Why do men marry again – and again?

Why do men marry again – and again? - As Sir Paul McCartney announces engagement, Lucy Cavendish wonders why men like to marry, again.

What makes men marry again? It’s not just Sir Paul McCartney, who is about to make American businesswoman Nancy Shevell his third wife. Rumours have it that John Cleese, whose last venture into holy matrimony cost him £12.3 million, is not averse to the idea of taking on a fourth wife in the much younger shape of jewellery designer Jennifer Wade. Then there is Earl Spencer, hardly a finisher in the “til death us to part” stakes, about to marry Karen Gordon, who will become the earl’s third girl. Is it the triumph of hope over reality? The proof that incurable romantics, often in the unlikeliest figures, are alive and well? Or is it that men just like to be married?

It is fair to say that men, generally, like to be looked after and that there are women who like looking after them. Many of them are simple souls with simple needs. They like to be fed, watered, stroked and, if that’s what a wife is going to do then, hey, why not get married again?

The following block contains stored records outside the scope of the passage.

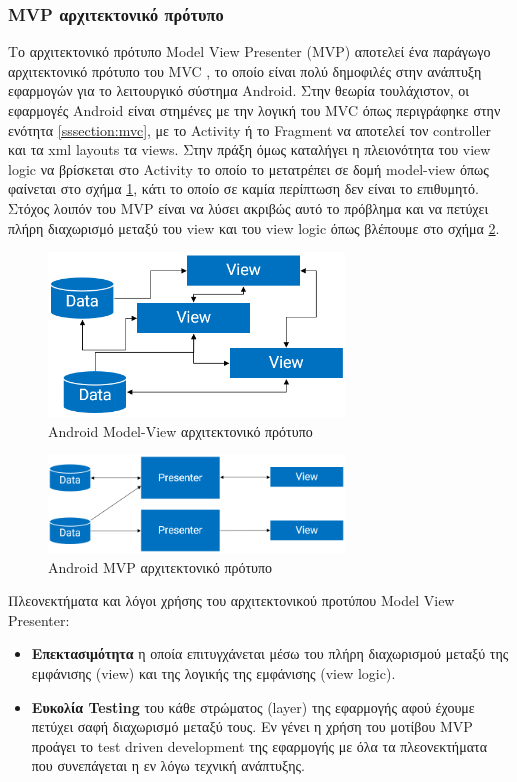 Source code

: 	\subsubsection{MVP αρχιτεκτονικό πρότυπο}
	Το αρχιτεκτονικό πρότυπο Model View Presenter (MVP) αποτελεί ένα παράγωγο αρχιτεκτονικό πρότυπο του MVC \cite{mvpPotel}, το οποίο είναι πολύ δημοφιλές στην ανάπτυξη εφαρμογών για το λειτουργικό σύστημα Android. Στην θεωρία τουλάχιστον, οι εφαρμογές Android είναι στημένες με την λογική του MVC \cite{androidArchAnalysis} όπως περιγράφηκε στην ενότητα \ref{sssection:mvc}, με το Activity ή το Fragment να αποτελεί τον controller και τα xml layouts τα views. Στην πράξη όμως καταλήγει η πλειονότητα του view logic να βρίσκεται στο Activity το οποίο το μετατρέπει σε δομή model-view όπως φαίνεται στο σχήμα \ref{fig:model_view}, κάτι το οποίο σε καμία περίπτωση δεν είναι το επιθυμητό. Στόχος λοιπόν του MVP είναι να λύσει ακριβώς αυτό το πρόβλημα και να πετύχει πλήρη διαχωρισμό μεταξύ του view και του view logic όπως βλέπουμε στο σχήμα \ref{fig:mvp_pattern}.
		
	 \begin{figure}[h]
	    \centering
	    \includegraphics[width=0.7\textwidth]{model_view.png}
	    \caption{Android Model-View αρχιτεκτονικό πρότυπο}
	    \label{fig:model_view}
	\end{figure}
	
	\begin{figure}[h]
	    \centering
	    \includegraphics[width=0.7\textwidth]{mvp_pattern.png}
	    \caption{Android MVP αρχιτεκτονικό πρότυπο}
	    \label{fig:mvp_pattern}
	\end{figure}
	
	Πλεονεκτήματα και λόγοι χρήσης του αρχιτεκτονικού προτύπου Model View Presenter\cite{androidHacks}:
	\begin{itemize}
		\item \textbf{Επεκτασιμότητα} η οποία επιτυγχάνεται μέσω του πλήρη διαχωρισμού μεταξύ της εμφάνισης (view) και της λογικής της εμφάνισης (view logic). 
		\item \textbf{Ευκολία Testing} του κάθε στρώματος (layer) της εφαρμογής αφού έχουμε πετύχει σαφή διαχωρισμό μεταξύ τους. Εν γένει η χρήση του μοτίβου MVP προάγει το test driven development της εφαρμογής με όλα τα πλεονεκτήματα που συνεπάγεται η εν λόγω τεχνική ανάπτυξης.
	\end{itemize}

http://i.telegraph.co.uk/multimedia/archive/01889/paul_1889786a.jpg
Sir Paul McCartney with Nancy Shevell, an American businesswoman he has been dating for four year


I went away recently for a week with my children, leaving my husband on his own. I didn’t make dinners for him and put them, labelled, in the fridge. He is a modern man, perfectly capable of cooking his own food. Yet within nanoseconds of me leaving, he’d been invited all over the place by well-meaning (generally female) neighbours. He had dinner at a different home in our village every night.

What on earth is that about? For a start, there is some idea that men are hopeless and can’t look after themselves, emotionally or practically. Everyone was concerned for my husband. How was he coping? Had it been my husband who had gone away, no one would have felt the need to look after me. Yet, still, there is some idea that men need looking after. On a deep level, I am sure this is why men marry again – even if their previous marriage has spectacularly foundered. Men like the idea of having a wife.

A wife is, in some ways, a possession. Someone who looks after things, makes thing work, keeps their man and others happy. Sir Paul McCartney who, when you count first girlfriend Jane Asher, has been a serial monogamist for over 50 years, may well be somewhat traditional in that sense.

A friend who is a divorce lawyer tells me that 90 per cent of women divorce their husband because they want to rediscover who they are. For men, however, it’s because they’ve met someone else. ''Men don’t have existential crises,’’ she says. ''They usually want out because they’ve met a woman, most often younger, who makes them feel excited and is nicer to them than their wives.’’

I know many friends who have separated. Years down the line, the women are still single. The men, however, shacked up with virtually the next woman they met.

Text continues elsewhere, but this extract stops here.